### DIRECTIONS
Only the total should be returned: the number of lines in the data that hold the string "descent".

══ DATASET EXTRACT

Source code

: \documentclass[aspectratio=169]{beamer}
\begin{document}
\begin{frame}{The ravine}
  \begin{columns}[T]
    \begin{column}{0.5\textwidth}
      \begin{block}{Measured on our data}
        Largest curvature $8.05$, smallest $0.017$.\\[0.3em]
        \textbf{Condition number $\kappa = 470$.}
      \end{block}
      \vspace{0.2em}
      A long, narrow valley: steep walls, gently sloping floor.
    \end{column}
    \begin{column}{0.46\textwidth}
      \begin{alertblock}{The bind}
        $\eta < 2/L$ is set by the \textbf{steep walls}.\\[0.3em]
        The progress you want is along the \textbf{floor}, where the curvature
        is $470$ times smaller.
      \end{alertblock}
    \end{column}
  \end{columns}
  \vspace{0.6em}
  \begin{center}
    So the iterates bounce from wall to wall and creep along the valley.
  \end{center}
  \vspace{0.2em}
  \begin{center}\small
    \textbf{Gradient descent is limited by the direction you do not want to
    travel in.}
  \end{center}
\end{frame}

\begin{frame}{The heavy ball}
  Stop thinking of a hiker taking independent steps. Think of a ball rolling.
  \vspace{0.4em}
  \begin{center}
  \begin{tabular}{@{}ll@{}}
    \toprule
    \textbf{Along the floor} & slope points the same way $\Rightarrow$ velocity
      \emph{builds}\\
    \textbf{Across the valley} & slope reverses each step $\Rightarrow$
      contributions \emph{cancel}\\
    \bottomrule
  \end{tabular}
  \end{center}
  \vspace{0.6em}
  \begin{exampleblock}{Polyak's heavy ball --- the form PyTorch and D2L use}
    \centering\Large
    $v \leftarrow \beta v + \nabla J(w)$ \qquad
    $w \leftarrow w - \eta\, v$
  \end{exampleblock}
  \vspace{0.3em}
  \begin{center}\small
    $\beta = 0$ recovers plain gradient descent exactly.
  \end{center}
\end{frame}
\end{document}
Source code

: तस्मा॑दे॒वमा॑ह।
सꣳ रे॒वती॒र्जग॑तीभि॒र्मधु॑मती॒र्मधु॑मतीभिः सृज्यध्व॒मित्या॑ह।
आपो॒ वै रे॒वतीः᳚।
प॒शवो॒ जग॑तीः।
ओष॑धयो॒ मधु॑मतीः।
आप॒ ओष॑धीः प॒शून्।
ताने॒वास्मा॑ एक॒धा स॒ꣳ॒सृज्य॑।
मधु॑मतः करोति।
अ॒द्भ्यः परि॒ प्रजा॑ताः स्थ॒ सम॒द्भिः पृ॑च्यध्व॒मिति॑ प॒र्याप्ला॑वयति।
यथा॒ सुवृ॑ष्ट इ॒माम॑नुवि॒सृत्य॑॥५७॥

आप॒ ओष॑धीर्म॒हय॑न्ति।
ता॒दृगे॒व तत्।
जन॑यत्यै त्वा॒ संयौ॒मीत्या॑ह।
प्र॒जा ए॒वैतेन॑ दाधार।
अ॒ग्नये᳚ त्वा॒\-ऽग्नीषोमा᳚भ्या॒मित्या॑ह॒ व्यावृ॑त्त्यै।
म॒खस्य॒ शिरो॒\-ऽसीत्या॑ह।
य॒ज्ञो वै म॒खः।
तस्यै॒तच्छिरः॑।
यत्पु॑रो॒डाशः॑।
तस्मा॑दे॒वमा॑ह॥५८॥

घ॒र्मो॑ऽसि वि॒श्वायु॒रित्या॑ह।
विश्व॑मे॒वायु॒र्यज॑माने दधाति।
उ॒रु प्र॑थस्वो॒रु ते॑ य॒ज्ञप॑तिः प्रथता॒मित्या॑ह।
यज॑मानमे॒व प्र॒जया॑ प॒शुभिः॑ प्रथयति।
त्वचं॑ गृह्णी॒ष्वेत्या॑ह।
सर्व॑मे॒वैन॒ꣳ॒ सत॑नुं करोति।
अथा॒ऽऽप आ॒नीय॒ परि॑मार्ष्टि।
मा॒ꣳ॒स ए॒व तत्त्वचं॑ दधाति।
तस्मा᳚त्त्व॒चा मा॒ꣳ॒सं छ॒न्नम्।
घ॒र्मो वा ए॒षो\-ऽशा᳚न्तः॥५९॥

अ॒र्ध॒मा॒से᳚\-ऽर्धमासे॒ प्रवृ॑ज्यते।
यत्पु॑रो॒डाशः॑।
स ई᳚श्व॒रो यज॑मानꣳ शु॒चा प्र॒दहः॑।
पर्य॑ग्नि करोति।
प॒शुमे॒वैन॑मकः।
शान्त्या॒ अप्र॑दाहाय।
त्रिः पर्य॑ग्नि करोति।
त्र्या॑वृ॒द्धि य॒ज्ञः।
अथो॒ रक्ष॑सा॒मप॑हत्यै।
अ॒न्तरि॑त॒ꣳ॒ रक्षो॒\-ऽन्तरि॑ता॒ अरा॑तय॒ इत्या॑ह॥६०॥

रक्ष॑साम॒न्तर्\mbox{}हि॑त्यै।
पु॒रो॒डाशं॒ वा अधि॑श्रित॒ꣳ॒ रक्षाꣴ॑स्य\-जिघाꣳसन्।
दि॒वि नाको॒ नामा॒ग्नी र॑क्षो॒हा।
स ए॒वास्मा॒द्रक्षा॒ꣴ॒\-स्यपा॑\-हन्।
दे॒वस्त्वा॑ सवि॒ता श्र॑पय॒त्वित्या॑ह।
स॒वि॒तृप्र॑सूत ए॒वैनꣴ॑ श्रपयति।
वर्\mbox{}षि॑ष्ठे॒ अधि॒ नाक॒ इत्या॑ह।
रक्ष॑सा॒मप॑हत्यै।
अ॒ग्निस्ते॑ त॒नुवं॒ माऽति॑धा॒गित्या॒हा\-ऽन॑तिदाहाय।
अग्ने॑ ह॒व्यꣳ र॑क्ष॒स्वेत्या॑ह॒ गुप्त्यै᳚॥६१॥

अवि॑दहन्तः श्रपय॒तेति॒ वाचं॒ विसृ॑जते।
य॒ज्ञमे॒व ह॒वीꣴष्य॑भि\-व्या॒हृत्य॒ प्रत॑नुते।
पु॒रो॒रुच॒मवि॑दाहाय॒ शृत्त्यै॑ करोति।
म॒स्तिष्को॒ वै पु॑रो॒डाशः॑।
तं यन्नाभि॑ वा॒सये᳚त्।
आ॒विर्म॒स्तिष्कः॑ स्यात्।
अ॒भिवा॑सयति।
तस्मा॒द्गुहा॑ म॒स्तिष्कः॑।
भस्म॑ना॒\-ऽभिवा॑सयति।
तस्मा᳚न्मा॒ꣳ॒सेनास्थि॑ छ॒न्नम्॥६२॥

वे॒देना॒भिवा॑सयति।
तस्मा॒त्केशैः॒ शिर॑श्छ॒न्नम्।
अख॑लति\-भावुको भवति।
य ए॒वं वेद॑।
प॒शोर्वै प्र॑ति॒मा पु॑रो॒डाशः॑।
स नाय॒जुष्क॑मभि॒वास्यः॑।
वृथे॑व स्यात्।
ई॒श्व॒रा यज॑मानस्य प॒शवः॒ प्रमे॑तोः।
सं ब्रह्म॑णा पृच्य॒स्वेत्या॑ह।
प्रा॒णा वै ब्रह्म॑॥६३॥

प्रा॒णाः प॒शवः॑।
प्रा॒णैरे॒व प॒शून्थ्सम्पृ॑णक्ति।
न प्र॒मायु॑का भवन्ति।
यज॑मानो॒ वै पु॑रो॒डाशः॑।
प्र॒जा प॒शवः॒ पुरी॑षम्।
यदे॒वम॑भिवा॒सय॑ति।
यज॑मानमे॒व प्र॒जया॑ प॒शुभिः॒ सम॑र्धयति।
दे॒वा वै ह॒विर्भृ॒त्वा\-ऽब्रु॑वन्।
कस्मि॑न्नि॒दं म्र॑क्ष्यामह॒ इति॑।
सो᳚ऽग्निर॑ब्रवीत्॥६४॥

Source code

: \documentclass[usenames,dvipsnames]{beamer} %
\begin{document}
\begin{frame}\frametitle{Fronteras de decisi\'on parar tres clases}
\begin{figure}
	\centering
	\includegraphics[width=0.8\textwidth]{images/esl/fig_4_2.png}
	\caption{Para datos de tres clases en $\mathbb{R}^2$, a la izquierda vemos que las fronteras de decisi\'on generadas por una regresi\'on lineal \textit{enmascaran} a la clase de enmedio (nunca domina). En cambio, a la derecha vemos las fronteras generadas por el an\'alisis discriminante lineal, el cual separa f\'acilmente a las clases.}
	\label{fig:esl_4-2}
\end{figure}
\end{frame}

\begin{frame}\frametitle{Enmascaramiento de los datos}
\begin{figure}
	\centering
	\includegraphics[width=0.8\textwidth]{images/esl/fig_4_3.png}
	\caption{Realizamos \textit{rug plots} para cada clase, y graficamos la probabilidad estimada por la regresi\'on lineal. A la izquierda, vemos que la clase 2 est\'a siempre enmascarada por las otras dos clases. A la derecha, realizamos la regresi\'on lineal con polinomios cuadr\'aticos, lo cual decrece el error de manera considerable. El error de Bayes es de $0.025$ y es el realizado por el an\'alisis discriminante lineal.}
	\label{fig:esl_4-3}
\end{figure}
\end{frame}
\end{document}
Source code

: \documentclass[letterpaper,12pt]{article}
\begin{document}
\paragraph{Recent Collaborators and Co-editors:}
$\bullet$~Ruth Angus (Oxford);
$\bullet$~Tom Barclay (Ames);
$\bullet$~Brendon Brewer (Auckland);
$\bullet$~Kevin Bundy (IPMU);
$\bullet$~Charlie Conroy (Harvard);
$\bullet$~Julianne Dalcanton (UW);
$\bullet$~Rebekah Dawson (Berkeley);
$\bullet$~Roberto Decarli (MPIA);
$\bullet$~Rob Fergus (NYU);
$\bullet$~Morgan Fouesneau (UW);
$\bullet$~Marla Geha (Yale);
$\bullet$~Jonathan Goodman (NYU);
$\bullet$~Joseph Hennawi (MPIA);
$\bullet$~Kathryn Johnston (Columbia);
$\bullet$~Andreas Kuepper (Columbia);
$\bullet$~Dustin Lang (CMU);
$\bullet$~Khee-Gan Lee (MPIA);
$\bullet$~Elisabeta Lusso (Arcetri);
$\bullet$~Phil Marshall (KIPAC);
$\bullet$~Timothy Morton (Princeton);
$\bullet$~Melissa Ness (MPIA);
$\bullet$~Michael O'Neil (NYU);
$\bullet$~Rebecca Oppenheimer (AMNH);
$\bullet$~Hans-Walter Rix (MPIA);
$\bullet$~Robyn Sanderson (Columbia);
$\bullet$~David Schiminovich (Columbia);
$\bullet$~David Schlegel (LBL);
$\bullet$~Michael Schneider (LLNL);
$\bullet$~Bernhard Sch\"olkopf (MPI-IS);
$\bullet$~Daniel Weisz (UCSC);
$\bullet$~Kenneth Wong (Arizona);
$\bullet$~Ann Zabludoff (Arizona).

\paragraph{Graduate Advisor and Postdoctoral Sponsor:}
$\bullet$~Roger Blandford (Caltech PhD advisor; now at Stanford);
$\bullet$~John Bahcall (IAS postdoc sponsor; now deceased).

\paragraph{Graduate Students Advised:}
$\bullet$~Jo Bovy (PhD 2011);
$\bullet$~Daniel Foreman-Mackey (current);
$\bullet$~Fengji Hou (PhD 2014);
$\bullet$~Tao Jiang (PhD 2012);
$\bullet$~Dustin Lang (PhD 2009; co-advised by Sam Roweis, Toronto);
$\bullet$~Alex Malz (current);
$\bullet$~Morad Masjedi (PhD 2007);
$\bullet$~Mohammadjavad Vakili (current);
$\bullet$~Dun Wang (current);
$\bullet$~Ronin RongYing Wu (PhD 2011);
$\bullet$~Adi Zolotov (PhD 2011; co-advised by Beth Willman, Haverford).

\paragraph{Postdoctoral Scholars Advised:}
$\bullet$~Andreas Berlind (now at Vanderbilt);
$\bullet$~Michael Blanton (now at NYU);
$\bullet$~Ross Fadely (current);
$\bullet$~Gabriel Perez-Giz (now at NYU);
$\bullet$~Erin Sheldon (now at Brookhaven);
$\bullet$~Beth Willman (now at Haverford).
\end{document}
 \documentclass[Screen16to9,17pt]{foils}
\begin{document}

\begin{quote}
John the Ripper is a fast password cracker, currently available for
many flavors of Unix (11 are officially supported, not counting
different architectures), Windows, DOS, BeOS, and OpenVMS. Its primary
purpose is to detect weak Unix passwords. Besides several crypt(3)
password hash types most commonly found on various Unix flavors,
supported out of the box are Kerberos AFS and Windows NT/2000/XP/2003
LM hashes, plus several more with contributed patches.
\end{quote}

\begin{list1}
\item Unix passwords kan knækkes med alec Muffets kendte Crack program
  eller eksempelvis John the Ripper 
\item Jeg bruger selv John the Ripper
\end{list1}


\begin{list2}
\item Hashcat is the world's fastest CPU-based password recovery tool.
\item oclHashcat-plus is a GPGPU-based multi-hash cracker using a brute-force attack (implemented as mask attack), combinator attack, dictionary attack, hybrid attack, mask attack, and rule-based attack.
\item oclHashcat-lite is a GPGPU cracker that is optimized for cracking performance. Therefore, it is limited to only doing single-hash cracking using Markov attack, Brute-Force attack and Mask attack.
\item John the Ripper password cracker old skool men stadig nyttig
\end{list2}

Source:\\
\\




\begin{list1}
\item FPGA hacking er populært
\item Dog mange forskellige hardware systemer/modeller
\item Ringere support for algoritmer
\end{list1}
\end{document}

════

### FINISHED EXERCISE
2